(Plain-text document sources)
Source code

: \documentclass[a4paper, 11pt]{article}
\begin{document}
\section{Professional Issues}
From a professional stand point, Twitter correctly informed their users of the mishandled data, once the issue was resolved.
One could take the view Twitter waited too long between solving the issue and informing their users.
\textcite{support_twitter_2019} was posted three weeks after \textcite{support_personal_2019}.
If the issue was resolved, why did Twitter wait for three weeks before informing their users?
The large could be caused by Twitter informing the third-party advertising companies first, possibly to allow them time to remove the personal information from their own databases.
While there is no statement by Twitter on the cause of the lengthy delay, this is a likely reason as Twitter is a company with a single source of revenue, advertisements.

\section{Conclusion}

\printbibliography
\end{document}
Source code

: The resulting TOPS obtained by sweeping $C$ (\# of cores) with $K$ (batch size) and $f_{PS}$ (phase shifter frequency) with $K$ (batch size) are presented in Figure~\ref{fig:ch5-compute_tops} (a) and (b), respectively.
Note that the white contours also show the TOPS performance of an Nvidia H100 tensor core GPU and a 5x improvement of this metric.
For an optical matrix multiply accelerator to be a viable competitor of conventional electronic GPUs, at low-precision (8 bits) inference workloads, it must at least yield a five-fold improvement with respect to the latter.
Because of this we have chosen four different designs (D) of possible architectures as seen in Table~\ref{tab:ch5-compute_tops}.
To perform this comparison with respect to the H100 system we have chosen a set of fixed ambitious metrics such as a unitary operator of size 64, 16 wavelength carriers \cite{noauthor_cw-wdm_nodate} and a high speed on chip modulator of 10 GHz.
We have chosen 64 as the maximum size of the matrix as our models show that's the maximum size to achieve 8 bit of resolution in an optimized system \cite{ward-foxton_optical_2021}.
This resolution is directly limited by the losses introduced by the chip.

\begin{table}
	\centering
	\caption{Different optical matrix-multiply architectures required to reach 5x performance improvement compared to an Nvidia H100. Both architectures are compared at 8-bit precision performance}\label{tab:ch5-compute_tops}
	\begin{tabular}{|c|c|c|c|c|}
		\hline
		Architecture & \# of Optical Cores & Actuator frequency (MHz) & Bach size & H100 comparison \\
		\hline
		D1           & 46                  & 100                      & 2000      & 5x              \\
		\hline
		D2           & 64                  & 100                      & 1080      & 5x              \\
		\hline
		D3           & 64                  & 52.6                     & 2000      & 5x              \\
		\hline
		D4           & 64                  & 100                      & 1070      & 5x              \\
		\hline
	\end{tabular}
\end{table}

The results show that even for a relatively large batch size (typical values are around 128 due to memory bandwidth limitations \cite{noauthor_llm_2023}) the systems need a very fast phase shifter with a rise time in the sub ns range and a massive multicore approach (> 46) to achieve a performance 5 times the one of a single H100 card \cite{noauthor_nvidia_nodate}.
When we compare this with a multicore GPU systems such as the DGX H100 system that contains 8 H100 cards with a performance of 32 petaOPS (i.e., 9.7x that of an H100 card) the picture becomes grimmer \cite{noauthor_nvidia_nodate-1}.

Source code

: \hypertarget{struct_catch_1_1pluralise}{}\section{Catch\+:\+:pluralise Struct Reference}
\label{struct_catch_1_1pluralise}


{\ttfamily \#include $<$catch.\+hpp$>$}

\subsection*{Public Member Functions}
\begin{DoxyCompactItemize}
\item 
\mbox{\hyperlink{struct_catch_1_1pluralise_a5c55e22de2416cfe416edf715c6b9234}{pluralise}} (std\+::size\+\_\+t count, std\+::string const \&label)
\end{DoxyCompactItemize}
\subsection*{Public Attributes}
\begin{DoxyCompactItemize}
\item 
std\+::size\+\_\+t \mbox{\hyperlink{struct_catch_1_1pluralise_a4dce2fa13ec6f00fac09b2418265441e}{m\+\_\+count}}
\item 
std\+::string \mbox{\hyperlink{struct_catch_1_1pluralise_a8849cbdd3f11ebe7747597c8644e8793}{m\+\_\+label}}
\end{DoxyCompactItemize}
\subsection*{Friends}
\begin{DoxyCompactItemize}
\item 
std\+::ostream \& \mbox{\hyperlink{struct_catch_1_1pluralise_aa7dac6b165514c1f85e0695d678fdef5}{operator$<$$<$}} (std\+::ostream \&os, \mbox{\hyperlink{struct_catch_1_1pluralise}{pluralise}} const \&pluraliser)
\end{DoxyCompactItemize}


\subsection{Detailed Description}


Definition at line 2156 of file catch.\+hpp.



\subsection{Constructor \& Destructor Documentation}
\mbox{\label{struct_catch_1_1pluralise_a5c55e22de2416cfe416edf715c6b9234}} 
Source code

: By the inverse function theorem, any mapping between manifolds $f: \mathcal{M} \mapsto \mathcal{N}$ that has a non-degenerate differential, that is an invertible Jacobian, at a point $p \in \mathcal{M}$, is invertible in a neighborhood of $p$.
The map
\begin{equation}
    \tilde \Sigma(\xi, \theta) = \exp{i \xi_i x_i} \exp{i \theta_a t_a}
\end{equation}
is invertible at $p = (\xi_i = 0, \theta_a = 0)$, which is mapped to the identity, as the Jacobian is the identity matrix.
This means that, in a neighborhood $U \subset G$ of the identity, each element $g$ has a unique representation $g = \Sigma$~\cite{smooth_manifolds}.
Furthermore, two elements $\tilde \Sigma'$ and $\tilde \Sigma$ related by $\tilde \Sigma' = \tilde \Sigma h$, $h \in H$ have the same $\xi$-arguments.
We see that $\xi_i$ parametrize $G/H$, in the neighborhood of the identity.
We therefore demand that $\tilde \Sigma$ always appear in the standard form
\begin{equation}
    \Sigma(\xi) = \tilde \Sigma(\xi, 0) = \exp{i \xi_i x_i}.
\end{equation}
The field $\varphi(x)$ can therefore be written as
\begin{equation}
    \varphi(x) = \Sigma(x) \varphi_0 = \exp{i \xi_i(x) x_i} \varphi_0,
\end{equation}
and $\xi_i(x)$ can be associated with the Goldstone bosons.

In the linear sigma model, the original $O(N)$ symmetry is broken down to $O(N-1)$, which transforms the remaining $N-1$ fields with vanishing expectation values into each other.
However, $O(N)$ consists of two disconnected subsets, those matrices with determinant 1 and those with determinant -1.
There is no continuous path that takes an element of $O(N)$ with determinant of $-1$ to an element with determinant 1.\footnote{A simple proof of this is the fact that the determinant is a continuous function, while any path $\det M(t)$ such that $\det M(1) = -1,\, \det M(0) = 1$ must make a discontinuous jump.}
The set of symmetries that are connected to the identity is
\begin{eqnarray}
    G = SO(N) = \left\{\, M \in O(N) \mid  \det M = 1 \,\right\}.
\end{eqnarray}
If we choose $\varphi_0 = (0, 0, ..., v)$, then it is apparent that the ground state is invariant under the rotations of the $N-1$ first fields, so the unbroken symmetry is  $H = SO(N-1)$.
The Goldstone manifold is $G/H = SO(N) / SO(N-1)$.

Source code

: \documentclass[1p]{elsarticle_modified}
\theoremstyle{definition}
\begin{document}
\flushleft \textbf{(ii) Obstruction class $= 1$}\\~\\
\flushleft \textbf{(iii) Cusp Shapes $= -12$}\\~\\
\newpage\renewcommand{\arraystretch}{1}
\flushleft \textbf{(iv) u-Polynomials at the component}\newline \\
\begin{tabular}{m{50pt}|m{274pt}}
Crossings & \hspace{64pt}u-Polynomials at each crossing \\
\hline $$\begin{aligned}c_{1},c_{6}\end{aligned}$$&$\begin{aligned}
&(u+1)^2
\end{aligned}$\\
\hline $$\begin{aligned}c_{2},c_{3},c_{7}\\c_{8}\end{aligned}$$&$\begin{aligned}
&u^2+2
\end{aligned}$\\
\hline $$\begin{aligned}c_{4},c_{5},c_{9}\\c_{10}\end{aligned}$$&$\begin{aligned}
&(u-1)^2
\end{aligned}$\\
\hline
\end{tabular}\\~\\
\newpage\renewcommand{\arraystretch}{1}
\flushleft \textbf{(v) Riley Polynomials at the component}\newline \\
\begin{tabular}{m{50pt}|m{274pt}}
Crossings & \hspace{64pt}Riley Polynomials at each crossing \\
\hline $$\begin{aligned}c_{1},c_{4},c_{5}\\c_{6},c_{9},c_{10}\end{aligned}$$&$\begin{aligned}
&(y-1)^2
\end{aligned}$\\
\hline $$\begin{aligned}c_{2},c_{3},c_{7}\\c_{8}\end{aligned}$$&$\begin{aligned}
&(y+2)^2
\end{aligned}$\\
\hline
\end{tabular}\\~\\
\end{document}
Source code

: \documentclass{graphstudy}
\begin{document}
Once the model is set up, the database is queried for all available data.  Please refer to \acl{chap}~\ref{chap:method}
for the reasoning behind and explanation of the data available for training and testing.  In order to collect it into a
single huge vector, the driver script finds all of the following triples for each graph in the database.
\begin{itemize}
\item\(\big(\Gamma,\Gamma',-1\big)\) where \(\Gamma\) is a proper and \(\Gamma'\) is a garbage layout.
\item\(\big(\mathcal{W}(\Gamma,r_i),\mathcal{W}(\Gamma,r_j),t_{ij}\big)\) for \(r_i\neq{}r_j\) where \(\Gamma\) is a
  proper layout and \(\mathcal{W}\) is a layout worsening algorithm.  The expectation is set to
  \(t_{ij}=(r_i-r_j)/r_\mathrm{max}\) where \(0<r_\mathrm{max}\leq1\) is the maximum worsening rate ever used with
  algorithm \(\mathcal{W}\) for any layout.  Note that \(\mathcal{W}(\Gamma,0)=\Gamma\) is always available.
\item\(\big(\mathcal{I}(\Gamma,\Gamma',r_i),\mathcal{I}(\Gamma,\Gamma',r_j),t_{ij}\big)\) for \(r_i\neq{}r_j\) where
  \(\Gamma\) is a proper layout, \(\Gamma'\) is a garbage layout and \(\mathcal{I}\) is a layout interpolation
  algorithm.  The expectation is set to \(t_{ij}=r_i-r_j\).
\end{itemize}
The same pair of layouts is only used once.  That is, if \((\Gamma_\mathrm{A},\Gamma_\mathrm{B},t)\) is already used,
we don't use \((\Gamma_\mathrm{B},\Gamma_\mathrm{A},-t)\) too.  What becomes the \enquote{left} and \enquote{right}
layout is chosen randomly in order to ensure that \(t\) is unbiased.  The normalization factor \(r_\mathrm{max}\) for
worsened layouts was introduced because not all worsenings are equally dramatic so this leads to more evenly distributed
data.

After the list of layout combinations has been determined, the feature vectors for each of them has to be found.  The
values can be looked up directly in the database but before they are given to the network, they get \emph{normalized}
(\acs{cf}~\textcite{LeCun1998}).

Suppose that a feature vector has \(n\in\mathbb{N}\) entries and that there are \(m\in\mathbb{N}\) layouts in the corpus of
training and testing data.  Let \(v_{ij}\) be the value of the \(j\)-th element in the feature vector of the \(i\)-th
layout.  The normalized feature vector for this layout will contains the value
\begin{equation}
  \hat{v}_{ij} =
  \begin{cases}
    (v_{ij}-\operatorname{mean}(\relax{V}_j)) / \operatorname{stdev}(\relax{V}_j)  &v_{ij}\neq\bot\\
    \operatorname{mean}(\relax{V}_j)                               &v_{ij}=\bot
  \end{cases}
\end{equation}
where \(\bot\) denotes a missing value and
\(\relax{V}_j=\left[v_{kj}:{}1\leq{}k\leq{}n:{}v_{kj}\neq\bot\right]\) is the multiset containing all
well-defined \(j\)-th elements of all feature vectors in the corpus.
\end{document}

*Try it*. If a line of the entries above holds the word "could", count it; report only how many such lines there are.

*Your solution*. 2